- TASK BRIEF: Please copy out the entries until you have copied the line that contains "In many sequential", beginning with the first line.

________________________________________

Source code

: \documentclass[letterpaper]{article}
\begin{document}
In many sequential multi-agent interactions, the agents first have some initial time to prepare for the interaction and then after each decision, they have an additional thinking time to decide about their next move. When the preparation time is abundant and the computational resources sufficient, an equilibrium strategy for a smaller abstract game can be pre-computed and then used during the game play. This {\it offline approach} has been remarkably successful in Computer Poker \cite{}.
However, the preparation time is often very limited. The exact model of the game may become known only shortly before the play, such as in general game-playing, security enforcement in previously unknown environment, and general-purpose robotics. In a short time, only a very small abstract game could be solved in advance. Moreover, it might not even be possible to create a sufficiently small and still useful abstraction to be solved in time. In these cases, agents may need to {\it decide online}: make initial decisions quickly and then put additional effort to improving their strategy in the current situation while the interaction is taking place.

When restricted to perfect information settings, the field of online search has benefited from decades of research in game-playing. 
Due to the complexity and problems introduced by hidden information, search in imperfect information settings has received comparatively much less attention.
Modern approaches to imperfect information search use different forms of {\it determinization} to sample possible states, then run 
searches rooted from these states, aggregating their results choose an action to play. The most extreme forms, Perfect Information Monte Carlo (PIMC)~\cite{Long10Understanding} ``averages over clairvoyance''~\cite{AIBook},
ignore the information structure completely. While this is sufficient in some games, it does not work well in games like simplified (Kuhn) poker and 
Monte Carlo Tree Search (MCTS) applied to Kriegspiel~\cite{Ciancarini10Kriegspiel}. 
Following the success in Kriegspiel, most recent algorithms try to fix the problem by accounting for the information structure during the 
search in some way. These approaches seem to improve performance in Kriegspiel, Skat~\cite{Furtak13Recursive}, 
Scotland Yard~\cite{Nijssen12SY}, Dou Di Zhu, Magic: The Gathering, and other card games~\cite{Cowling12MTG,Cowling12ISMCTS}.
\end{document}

________________________________________

- RESULT FOR THIS EXERCISE:
Source code

: \documentclass[letterpaper]{article}
\begin{document}
In many sequential multi-agent interactions, the agents first have some initial time to prepare for the interaction and then after each decision, they have an additional thinking time to decide about their next move. When the preparation time is abundant and the computational resources sufficient, an equilibrium strategy for a smaller abstract game can be pre-computed and then used during the game play. This {\it offline approach} has been remarkably successful in Computer Poker \cite{}.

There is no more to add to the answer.